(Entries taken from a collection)
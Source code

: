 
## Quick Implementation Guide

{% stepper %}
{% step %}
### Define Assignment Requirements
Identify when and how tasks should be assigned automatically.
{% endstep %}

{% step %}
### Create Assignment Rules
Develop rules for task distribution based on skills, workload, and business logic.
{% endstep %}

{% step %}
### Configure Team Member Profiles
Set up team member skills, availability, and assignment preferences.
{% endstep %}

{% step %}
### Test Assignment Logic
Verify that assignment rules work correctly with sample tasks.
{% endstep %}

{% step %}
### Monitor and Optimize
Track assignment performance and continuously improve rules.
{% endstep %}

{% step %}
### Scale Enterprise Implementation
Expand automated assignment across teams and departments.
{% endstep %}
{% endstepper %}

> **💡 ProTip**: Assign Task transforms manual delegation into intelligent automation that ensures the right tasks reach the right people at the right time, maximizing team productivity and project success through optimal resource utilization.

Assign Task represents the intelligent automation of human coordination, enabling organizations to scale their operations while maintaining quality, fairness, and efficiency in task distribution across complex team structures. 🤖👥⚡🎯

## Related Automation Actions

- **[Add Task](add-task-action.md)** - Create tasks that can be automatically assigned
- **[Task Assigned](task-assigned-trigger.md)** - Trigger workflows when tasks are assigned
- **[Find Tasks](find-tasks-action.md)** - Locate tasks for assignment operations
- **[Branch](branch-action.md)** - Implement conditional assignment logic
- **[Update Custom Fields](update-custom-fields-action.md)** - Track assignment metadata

• **Your objective**:
Among the entries above, how many lines include "across"? State the number and nothing else.

• **Solution to the problem**:
2